Can G8’s growth-by-acquisition strategy sustain its attractive dividend?

2015 may have been a shocker of a year for G8 Education (ASX: GEM) following its failed acquisition of rival Affinity Education Group (ASX: AFJ), earnings and revenue falling short of expectations, and market concerns that it’s paid too much for recent acquisitions.

But the childcare centre owner and operator’s fortunes appear to have stabilised since the China-fuelled sell-down earlier this year, with the share price up around 8% since mid-January following revelations it’s paid down SGD155 million of bank debt earlier than expected.

This early pay down of debt is encouraging, especially given some concerns over G8’s ability to repay its entire corporate note of $486 million in mixed AUD/SGD debt within the next five years.

A new debt package, plus a new Chair (Mark Graham Johnson), and the pending appointment of former Suncorp CEO David Foster to its board, all bode well for Brisbane-based group in 2016.

The company deserves a lot of kudos for the way it’s aggressively grown its business through a growth-by-acquisition strategy – costing it around $1 billion – which have taken its child care centre numbers to around 455 across both Australia and Singapore.

In simple terms, the stock’s value creation thus far has come from what’s called a ‘multiples arbitrage’. In other words, G8 buys childcare centres privately at a multiple of four to five times EBIT, and then raises equity as a public company at an average of about nine times.

However, what you need to keep an eye on is its heavy reliance on finance and share issues to grow sales. The company typically picks off clusters of individual businesses from private owners using funds raised from public markets (i.e. shareholders) at much higher rates or debt. 

Given the growing pressure that these acquisitions have placed on its balance sheet, you should look for greater disclosure on the occupancy rates of its child care centres, the purchase price and location of new centres, plus a better understanding of its total operating cash flow.

Unsurprisingly, net-debt to equity – now at 50% – has grown significantly within recent years, and its total funding gap has grown to $668 million.
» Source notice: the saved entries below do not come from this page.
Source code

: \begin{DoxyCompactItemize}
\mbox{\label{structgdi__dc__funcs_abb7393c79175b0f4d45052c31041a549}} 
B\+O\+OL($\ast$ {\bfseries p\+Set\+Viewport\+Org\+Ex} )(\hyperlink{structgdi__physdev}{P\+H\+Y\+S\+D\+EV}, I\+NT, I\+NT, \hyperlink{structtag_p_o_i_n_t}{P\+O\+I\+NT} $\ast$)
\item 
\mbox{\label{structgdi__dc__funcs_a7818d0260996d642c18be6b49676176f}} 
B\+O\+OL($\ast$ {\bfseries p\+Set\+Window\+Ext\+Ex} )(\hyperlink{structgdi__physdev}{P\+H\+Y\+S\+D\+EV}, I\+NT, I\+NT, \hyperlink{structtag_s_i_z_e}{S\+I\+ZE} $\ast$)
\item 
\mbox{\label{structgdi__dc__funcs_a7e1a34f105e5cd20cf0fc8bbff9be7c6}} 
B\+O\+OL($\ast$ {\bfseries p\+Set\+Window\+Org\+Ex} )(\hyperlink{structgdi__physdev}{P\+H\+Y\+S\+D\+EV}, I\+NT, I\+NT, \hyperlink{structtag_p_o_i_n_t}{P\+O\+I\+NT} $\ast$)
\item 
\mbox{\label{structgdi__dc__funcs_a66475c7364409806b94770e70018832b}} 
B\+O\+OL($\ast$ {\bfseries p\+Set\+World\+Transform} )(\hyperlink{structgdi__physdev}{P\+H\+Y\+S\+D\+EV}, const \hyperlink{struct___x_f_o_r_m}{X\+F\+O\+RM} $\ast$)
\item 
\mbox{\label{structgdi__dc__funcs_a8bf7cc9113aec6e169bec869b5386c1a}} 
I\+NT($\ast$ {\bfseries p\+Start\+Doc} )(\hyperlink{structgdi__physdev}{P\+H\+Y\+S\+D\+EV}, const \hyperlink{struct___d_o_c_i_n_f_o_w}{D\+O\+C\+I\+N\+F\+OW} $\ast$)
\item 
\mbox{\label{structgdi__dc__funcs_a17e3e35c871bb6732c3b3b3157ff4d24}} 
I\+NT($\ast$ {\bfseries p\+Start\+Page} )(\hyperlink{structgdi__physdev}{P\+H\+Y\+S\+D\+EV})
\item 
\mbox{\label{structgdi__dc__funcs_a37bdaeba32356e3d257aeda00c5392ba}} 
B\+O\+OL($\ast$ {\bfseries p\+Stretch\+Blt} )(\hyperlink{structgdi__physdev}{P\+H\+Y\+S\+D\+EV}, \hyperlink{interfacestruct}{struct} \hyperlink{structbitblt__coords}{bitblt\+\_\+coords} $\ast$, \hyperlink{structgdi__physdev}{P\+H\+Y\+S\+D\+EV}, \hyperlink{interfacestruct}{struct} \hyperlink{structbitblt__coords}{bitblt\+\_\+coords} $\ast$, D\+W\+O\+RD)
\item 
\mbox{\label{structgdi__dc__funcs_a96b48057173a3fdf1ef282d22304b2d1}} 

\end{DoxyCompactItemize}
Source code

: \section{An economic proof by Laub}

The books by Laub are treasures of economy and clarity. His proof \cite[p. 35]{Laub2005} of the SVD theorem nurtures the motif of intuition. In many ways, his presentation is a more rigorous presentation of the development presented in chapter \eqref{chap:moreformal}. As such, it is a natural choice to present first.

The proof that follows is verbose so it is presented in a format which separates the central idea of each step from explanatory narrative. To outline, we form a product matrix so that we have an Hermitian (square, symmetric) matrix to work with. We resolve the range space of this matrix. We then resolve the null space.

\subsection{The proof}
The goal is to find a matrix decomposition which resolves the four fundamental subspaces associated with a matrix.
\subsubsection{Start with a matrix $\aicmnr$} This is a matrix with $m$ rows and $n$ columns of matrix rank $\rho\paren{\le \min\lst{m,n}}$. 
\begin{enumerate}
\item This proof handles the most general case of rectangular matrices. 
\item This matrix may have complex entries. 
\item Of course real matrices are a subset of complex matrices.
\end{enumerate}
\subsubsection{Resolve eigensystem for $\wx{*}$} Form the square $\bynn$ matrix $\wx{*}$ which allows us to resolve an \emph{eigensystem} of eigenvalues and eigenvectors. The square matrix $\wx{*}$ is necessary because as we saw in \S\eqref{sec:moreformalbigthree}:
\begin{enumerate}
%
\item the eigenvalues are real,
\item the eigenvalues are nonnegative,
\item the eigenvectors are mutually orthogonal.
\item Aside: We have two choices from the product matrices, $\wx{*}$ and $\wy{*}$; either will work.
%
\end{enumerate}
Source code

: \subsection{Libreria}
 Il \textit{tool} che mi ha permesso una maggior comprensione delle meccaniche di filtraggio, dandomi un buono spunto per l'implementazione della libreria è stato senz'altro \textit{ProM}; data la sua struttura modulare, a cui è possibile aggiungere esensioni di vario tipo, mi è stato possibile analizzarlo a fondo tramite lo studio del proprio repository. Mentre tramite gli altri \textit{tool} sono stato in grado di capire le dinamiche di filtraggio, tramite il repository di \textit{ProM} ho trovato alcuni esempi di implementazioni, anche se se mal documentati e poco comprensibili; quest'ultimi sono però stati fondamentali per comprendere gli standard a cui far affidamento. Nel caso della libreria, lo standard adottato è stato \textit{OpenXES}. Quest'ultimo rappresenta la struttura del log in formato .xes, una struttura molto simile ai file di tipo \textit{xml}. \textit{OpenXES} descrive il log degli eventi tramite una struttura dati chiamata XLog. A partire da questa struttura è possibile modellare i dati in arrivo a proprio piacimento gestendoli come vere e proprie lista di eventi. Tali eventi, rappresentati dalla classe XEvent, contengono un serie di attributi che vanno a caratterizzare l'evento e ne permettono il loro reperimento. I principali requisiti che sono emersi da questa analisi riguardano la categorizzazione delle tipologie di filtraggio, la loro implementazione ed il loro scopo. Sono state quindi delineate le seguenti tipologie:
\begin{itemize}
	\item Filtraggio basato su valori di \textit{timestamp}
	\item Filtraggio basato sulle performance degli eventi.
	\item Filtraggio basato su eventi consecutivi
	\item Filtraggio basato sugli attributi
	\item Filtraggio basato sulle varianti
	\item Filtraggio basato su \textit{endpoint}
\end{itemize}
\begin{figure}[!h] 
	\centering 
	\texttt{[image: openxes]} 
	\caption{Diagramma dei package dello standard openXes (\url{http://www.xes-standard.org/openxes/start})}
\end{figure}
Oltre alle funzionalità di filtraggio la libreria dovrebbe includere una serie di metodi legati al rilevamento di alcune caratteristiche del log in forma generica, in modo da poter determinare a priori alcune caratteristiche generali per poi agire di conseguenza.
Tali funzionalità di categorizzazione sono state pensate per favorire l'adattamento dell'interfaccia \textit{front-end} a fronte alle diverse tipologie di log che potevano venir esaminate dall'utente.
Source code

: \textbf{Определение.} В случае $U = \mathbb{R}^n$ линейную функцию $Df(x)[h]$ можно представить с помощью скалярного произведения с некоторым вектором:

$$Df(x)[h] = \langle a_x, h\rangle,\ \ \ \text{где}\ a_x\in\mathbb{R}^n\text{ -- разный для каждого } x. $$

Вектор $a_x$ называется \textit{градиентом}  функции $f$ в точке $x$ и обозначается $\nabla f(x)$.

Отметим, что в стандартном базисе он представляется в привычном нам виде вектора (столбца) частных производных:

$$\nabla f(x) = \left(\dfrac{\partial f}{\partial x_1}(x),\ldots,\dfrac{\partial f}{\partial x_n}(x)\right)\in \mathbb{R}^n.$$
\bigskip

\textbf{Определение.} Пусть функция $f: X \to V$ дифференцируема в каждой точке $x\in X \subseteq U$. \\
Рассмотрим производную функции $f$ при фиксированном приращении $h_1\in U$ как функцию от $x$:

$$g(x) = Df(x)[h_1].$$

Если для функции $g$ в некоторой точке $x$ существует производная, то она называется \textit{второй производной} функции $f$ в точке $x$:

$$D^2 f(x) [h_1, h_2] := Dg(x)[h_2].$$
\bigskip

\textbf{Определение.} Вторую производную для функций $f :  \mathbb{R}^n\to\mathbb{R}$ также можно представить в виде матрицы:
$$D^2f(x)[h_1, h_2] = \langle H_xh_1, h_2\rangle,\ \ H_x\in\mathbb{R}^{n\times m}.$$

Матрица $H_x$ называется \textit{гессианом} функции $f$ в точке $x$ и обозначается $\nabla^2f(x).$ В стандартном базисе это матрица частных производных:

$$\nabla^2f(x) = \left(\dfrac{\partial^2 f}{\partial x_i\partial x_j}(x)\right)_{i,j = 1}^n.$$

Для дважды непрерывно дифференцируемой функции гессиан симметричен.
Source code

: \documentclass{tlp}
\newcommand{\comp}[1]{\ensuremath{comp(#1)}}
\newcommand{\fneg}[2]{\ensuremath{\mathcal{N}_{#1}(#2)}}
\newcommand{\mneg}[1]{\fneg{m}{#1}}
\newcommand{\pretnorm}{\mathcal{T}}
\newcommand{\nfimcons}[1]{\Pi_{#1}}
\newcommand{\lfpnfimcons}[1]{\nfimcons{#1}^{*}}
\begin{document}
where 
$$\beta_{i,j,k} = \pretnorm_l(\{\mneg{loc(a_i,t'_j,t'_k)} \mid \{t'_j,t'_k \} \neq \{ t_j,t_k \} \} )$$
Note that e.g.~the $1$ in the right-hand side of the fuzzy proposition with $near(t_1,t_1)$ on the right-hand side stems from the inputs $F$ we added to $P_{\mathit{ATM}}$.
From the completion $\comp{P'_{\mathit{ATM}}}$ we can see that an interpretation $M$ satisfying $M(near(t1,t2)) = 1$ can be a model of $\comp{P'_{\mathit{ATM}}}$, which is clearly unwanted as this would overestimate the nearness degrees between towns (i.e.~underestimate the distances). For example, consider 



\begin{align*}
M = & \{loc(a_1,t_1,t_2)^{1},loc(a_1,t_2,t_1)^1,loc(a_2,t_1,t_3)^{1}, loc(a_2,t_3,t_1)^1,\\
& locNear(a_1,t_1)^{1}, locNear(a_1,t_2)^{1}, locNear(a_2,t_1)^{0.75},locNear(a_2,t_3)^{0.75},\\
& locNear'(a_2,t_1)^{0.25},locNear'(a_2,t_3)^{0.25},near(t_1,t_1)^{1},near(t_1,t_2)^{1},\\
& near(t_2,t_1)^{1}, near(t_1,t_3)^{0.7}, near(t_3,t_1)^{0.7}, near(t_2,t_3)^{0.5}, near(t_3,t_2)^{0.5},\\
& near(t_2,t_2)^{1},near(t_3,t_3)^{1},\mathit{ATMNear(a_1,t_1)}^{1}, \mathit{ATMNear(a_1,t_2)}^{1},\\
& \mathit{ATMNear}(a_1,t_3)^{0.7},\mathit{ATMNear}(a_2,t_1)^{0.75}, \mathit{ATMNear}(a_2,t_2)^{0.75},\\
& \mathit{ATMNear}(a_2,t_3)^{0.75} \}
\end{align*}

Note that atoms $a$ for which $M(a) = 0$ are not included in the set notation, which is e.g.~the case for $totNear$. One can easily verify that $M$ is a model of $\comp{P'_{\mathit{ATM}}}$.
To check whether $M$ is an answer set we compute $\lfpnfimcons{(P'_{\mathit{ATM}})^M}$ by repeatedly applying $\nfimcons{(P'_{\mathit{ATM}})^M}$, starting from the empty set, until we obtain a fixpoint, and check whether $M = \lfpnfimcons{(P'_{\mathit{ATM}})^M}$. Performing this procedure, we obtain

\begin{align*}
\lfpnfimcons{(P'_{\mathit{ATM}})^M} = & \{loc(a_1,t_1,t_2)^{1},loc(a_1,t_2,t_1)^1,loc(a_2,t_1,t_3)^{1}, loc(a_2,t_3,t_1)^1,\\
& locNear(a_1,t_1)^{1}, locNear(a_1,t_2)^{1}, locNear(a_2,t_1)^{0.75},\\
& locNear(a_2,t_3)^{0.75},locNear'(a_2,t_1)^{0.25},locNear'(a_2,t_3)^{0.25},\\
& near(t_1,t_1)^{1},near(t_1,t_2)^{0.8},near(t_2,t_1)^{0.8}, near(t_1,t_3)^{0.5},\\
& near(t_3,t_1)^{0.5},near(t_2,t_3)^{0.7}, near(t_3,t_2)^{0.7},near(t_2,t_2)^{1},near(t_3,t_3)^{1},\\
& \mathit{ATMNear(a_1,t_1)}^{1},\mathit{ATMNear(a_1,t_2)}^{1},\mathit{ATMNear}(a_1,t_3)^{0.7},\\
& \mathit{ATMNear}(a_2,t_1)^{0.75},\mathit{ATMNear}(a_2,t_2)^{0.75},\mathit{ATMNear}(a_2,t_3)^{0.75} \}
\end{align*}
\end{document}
Given the meteoric growth-by-acquisition strategy adopted failed rival ABC Learning, you need to watch G8’s cash flow and the future manageability of its gearing levels carefully.

Admittedly, at 1.41, G8’s cash flow ratio appears pretty good. However, when compared with a cash flow ratio of 2.11 back in 2010, it’s clear that recent acquisitions are starting to stretch the balance sheet.

What’s equally concerning for investors is the longer-term impact of its growth-by-acquisition strategy on its highly attractive (quarterly paid) dividend yield of 6.5%, which once franking credits are added grosses up to around 11%.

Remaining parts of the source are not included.